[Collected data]
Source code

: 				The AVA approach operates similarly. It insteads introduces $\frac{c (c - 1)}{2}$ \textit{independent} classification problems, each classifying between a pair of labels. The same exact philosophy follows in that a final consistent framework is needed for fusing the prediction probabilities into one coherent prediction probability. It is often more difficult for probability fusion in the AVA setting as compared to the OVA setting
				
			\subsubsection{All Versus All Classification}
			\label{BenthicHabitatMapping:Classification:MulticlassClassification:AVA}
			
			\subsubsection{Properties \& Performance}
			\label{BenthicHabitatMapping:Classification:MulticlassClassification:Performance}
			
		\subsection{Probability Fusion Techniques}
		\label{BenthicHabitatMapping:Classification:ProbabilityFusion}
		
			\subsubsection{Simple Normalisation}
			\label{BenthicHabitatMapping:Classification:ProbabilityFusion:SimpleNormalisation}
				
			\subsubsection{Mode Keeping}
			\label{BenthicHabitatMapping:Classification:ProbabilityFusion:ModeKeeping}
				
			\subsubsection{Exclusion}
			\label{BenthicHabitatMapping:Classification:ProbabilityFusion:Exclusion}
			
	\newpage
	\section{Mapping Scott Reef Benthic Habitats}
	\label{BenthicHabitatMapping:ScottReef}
--
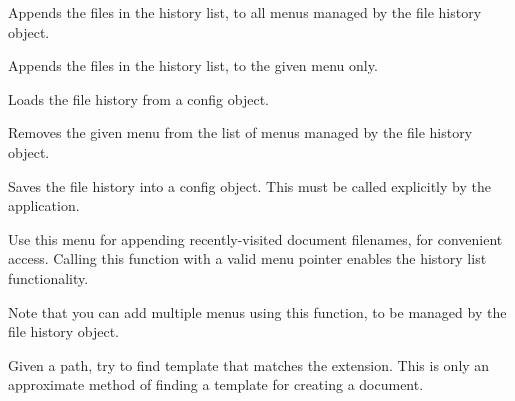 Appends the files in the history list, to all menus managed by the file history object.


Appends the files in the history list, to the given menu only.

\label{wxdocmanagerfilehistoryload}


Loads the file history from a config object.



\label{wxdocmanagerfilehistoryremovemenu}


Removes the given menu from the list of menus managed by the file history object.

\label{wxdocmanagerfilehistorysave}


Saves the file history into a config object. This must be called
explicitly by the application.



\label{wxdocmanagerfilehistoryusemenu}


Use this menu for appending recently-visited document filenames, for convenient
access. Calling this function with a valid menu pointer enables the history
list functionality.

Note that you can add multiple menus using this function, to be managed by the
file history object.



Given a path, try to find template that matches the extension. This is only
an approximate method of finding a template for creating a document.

** The task **
From the line holding "Removes the given" to the line holding "an approximate method", inclusive, restate each line above exactly as written.

** Solved exercise **
Removes the given menu from the list of menus managed by the file history object.

\label{wxdocmanagerfilehistorysave}


Saves the file history into a config object. This must be called
explicitly by the application.



\label{wxdocmanagerfilehistoryusemenu}


Use this menu for appending recently-visited document filenames, for convenient
access. Calling this function with a valid menu pointer enables the history
list functionality.

Note that you can add multiple menus using this function, to be managed by the
file history object.



Given a path, try to find template that matches the extension. This is only
an approximate method of finding a template for creating a document.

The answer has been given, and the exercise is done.